The important question to ask here is what gives PTR this level of unmatched confidence and combativeness? Some would say it is the hubris of a top investment banker who has been to Ivy League institutions in the US. Some say he is MK Stalin’s secret weapon, strategically placed at No. 26 in the Cabinet hierarchy, but most would point to the enormous privilege of his family legacy. PTR’s grandfather was a chief minister in pre-Independence India, and his father was a Speaker of the Tamil Nadu legislative assembly. The family’s contributions to some iconic temples in Madurai and southern India, and its role in nurturing the Justice Party that gradually morphed into Periyar’s Dravida Kazhagam and eventually the DMK, has been highlighted often by him.
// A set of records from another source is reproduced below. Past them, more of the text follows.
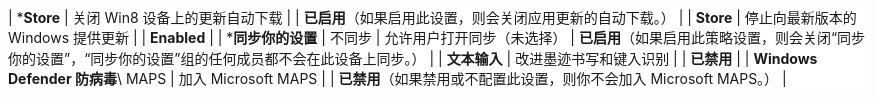 |                                                             \***Store**                                                              |                                          关闭 Win8 设备上的更新自动下载                                           |                                                                                                                               |                                                                                                                                                                                                                                                                                                                         **已启用**（如果启用此设置，则会关闭应用更新的自动下载。）                                                                                                                                                                                                                                                                                                                          |
|                                                              **Store**                                                               |                                       停止向最新版本的 Windows 提供更新                                       |                                                                                                                               |                                                                                                                                                                                                                                                                                                                                                                   **Enabled**                                                                                                                                                                                                                                                                                                                                                                   |
|                                                       \***同步你的设置**                                                       |                                                                不同步                                                                |                                         允许用户打开同步（未选择）                                         |                                                                                                                                                                                                                                                                                       **已启用**（如果启用此策略设置，则会关闭“同步你的设置”，“同步你的设置”组的任何成员都不会在此设备上同步。）                                                                                                                                                                                                                                                                                        |
|                                                            **文本输入**                                                            |                                                   改进墨迹书写和键入识别                                                   |                                                                                                                               |                                                                                                                                                                                                                                                                                                                                                                  **已禁用**                                                                                                                                                                                                                                                                                                                                                                   |
|                                                **Windows Defender 防病毒**\\ MAPS                                                 |                                                            加入 Microsoft MAPS                                                            |                                                                                                                               |                                                                                                                                                                                                                                                                                                                        **已禁用**（如果禁用或不配置此设置，则你不会加入 Microsoft MAPS。）                                                                                                                                                                                                                                                                                                                        |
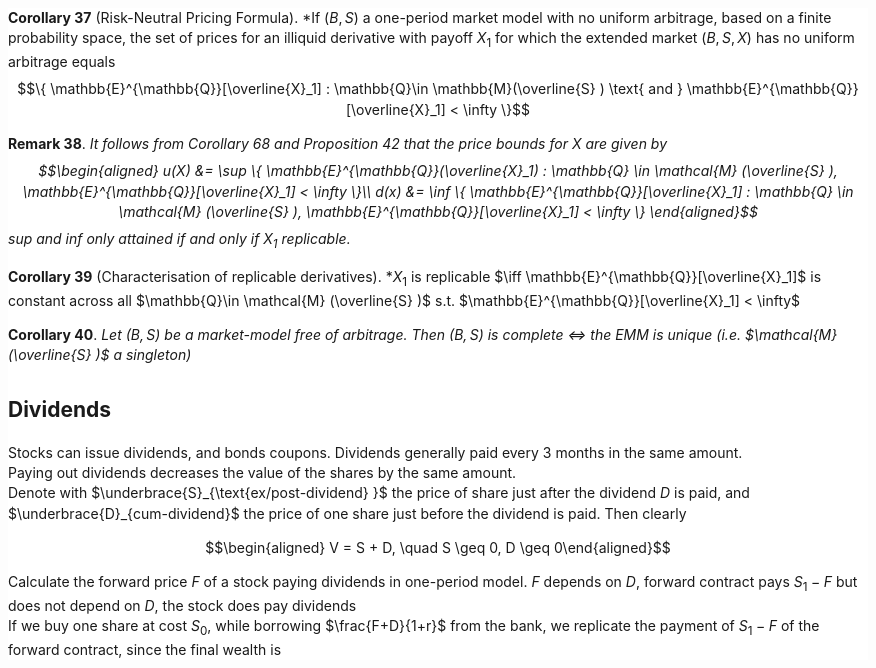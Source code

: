 

**Corollary 37** (Risk-Neutral Pricing Formula). *If $(B,S)$ a
one-period market model with no uniform arbitrage, based on a finite
probability space, the set of prices for an illiquid derivative with
payoff $X_1$ for which the extended market $(B,S,X)$ has no uniform
arbitrage equals $$\{
            \mathbb{E}^{\mathbb{Q}}[\overline{X}_1] : \mathbb{Q}\in \mathbb{M}(\overline{S} ) \text{ and } \mathbb{E}^{\mathbb{Q}}[\overline{X}_1] < \infty
        \}$$



**Remark 38**. *It follows from *Corollary 68* and *Proposition 42* that
the price bounds for $X$ are given by $$\begin{aligned}
        u(X) &= \sup \{
            \mathbb{E}^{\mathbb{Q}}(\overline{X}_1) : \mathbb{Q} \in \mathcal{M} (\overline{S} ), \mathbb{E}^{\mathbb{Q}}[\overline{X}_1] < \infty
        \}\\
        d(x) &= \inf \{
            \mathbb{E}^{\mathbb{Q}}[\overline{X}_1] : \mathbb{Q} \in \mathcal{M} (\overline{S} ), \mathbb{E}^{\mathbb{Q}}[\overline{X}_1] < \infty
        \}
    \end{aligned}$$ sup and inf only attained if and only if $X_1$
replicable.*



**Corollary 39** (Characterisation of replicable derivatives). *$X_1$ is
replicable $\iff  \mathbb{E}^{\mathbb{Q}}[\overline{X}_1]$ is constant
across all $\mathbb{Q}\in \mathcal{M} (\overline{S} )$ s.t.
$\mathbb{E}^{\mathbb{Q}}[\overline{X}_1] < \infty$



**Corollary 40**. *Let $(B,S)$ be a market-model free of arbitrage. Then
$(B,S)$ is complete $\iff$ the EMM is unique (i.e.
$\mathcal{M} (\overline{S} )$ a singleton)*


## Dividends

Stocks can issue dividends, and bonds coupons. Dividends generally paid
every 3 months in the same amount.\
Paying out dividends decreases the value of the shares by the same
amount.\
Denote with $\underbrace{S}_{\text{ex/post-dividend} }$ the price of
share just after the dividend $D$ is paid, and
$\underbrace{D}_{cum-dividend}$ the price of one share just before the
dividend is paid. Then clearly

$$\begin{aligned}
    V = S + D, \quad S \geq  0, D \geq 0\end{aligned}$$

Calculate the forward price $F$ of a stock paying dividends in
one-period model. $F$ depends on $D$, forward contract pays $S_1 - F$
but does not depend on $D$, the stock does pay dividends\
If we buy one share at cost $S_0$, while borrowing $\frac{F+D}{1+r}$
from the bank, we replicate the payment of $S_1 - F$ of the forward
contract, since the final wealth is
PTR calls himself a ‘fourth generation Dravidian in public service’ and as a testimonial, has pinned a tribute that Periyar wrote in 1928 for one of his elders. But PTR is an atypical Dravidian leader, in the sense that he has a fiercely independent and agitational mindset, but has not circumscribed to regional causes. He invokes a rigidly-atheist Periyar and a liberally-atheist Anna Dorai with vermillion and ash across his forehead. In a hyper-nationalistic milieu, this works as a shield for him. When godlessness can make someone anti-national in our time, he is a devout sub-nationalist with a global connection and a technocratic familiarity. The paradoxes are obvious.
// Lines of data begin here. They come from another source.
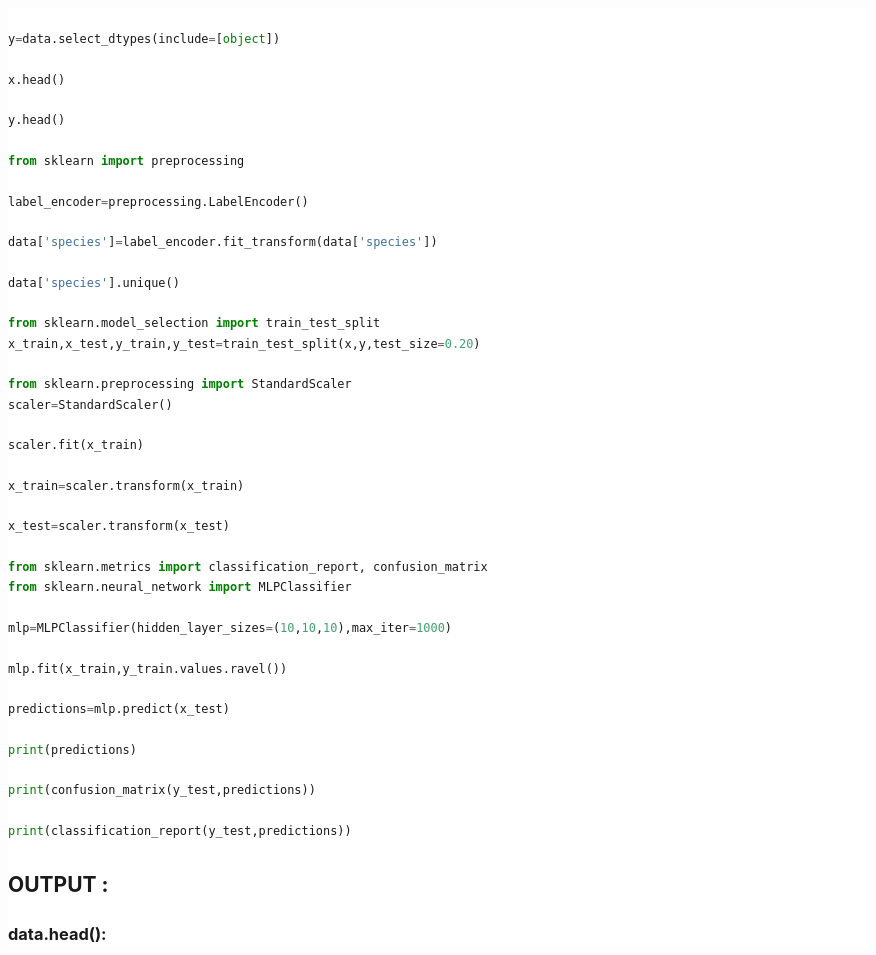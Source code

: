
 ```python

y=data.select_dtypes(include=[object])

x.head()

y.head()

from sklearn import preprocessing

label_encoder=preprocessing.LabelEncoder()

data['species']=label_encoder.fit_transform(data['species'])

data['species'].unique()

from sklearn.model_selection import train_test_split
x_train,x_test,y_train,y_test=train_test_split(x,y,test_size=0.20)

from sklearn.preprocessing import StandardScaler
scaler=StandardScaler()

scaler.fit(x_train)

x_train=scaler.transform(x_train)

x_test=scaler.transform(x_test)

from sklearn.metrics import classification_report, confusion_matrix
from sklearn.neural_network import MLPClassifier

mlp=MLPClassifier(hidden_layer_sizes=(10,10,10),max_iter=1000)

mlp.fit(x_train,y_train.values.ravel())

predictions=mlp.predict(x_test)

print(predictions)

print(confusion_matrix(y_test,predictions))

print(classification_report(y_test,predictions))

```

## OUTPUT :

### data.head():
However, there is an apparent meritocratic whim in PTR when he charges people with insufficient brain capacity. The educated middle-class and those from the upper castes, the opinionistas (like fashionistas) may applaud this, but it has the real danger of alienating a large, inarticulate audience that quickly develops a low self-esteem and quiet anger against the supreme snobbery of the educated and legacy elites. PTR shouldn’t look like a calcification of both categories. We need to remember that a reaction to a decade of the ‘smart versus dumb’ arguments made Washington appear like a place rigged by elites and led to the creation of Donald Trump as President. This political short circuit happened elsewhere too in the world, leading to populist governments. Perhaps PTR wants to establish that he is ‘self-made’ and his legacy, though welcome, does not contribute wholly to his success. Perhaps this is the root of his combativeness; to establish himself on his own merit. That is fair, but in the anxiety of doing so, he sets exacting standards for others without realising they too can do so, and one tiny slip will end his honeymoon. Perhaps he needs to check his speed. There will be enough people to cheer his verbal gladiatorial instincts, but the political consequences will be reserved for PTR alone. He should preserve himself.